Abraham Lincoln once said: “Discourage litigation. Persuade your neighbors to compromise whenever you can. As a peacemaker, the lawyer has superior opportunity of being a good man. There will still be business enough.”
Certainly since good old Abe’s time, interpretations of lawyers have varied; however, possessing the ability to compromise and be a peacemaker are characteristics co-op and condo boards seek. Whether a building is a large condominium or small walk-up co-op, having competent, accessible legal counsel is vital, with the professional in question serving as both a legal guard dog of sorts as well as a trusted ombudsman.
Finding an Attorney
“Like any other type of legal work, your best marketing is good work that leads to referrals,” says attorney Ronald Steinvurzel of the White Plains-based Steinvurzel Law Group PC. “The majority of referrals come from property mangers. I develop relationships with property mangers, so when a legal issue comes up for one of the buildings they represent, the board president will say ‘We need an attorney,’ " and the property manager will invariably call him.
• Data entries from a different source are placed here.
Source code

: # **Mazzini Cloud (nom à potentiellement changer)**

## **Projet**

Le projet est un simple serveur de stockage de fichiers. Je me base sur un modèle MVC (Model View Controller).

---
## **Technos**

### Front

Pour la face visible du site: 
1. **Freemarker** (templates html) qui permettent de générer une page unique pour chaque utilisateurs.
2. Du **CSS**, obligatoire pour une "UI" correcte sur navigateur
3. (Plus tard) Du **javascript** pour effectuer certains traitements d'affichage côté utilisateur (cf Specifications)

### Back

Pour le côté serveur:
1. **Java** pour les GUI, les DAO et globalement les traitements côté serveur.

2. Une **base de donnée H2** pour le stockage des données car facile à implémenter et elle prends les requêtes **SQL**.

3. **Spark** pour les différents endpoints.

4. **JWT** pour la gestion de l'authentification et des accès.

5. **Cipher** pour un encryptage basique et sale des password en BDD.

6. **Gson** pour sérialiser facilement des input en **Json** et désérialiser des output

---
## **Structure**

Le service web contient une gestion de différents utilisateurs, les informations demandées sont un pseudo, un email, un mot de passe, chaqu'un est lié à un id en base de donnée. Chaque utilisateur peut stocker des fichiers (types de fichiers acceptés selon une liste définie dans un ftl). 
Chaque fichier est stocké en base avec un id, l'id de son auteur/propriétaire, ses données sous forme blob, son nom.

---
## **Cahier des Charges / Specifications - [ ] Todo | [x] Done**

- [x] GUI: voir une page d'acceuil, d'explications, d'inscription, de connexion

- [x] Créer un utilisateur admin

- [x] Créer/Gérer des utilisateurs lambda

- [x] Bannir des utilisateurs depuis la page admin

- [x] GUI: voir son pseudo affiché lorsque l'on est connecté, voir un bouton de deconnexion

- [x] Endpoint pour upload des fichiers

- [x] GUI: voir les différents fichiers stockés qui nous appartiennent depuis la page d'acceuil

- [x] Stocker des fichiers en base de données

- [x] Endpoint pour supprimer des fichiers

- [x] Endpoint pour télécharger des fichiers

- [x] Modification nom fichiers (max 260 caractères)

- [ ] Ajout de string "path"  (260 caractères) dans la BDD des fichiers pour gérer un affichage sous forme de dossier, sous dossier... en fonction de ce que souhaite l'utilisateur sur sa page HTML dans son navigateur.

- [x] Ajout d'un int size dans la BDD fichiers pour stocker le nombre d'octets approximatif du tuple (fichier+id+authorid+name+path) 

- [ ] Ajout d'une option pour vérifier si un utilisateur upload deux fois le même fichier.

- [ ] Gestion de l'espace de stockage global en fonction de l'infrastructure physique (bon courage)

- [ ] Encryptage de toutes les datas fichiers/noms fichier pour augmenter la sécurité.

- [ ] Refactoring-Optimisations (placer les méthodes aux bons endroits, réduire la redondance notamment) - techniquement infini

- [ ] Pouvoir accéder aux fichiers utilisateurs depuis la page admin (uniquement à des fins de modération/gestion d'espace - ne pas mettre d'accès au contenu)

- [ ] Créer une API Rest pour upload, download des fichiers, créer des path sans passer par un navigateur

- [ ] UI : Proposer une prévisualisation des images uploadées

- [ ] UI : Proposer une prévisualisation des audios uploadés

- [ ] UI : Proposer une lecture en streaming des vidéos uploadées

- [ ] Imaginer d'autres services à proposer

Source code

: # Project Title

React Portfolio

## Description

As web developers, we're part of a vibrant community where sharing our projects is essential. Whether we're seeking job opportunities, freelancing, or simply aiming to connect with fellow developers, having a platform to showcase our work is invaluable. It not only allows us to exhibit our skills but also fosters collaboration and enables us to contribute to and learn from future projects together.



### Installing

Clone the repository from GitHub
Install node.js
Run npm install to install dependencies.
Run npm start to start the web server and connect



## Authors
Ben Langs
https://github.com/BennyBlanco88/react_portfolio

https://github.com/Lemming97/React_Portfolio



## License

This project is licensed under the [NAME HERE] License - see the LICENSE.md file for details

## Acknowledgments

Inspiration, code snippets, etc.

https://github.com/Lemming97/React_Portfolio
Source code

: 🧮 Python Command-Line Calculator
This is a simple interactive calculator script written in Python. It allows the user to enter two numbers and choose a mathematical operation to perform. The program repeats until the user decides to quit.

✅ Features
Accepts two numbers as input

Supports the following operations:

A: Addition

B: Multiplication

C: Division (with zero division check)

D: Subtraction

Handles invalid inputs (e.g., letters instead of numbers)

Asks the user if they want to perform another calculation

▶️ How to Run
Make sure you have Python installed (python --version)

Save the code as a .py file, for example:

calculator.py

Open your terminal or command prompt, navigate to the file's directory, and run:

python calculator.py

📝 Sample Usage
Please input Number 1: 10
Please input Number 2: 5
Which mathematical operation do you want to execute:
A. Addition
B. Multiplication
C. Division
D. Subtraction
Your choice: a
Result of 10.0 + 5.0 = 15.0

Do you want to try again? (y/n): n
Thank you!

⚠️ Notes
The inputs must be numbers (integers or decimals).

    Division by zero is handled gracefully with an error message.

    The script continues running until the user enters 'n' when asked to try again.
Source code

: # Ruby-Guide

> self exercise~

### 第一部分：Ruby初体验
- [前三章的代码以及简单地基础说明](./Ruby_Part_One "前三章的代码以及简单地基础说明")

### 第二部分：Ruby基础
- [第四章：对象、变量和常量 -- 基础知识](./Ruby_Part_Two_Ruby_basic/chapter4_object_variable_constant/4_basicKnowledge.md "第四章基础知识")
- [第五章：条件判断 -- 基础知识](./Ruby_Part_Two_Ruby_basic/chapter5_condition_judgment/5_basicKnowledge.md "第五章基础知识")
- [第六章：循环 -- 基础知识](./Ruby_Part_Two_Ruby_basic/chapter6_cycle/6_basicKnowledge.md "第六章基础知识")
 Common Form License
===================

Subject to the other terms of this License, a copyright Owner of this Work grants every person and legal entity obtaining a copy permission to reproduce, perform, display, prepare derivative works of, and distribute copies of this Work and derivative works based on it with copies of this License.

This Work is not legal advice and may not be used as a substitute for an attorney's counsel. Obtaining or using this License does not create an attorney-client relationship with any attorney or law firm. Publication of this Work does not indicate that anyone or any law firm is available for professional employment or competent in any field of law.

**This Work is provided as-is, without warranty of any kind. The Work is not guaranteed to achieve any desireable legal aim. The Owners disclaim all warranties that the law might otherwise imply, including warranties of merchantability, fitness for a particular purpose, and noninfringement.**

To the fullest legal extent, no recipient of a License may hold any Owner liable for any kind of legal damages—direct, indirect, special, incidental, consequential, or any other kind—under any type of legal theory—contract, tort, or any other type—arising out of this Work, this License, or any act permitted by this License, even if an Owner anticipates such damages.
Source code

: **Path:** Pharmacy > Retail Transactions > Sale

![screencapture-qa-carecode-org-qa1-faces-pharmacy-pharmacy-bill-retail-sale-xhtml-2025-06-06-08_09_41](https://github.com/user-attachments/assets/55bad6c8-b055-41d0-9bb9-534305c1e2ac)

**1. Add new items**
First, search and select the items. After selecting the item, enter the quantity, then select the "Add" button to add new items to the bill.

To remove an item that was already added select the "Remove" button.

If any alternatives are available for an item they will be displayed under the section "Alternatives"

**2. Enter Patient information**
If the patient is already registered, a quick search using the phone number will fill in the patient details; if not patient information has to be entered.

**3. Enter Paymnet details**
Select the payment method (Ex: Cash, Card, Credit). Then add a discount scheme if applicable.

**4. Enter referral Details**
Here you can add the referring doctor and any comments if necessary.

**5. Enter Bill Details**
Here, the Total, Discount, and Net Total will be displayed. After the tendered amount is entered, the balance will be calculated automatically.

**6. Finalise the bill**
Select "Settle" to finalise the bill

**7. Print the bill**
Like Steinvurzel, whose firm handles upwards of 30 co-op and condominium clients in the metropolitan area, Jeffrey S. Reich of the New York City-based Wolf Haldenstein Adler Freeman & Herz LLP says that a firm’s reputation is a key building block to attracting new clients.
“The great majority of buildings have a relationship with an attorney. Relationships are passed on and bridged one board to the next. If a board is not happy with their current attorney, they will [usually] elect one or two people to do an exploration into finding counsel,” Reich continues. “They will ask their accountant, their managing agent, conduct online research, or attend seminars.”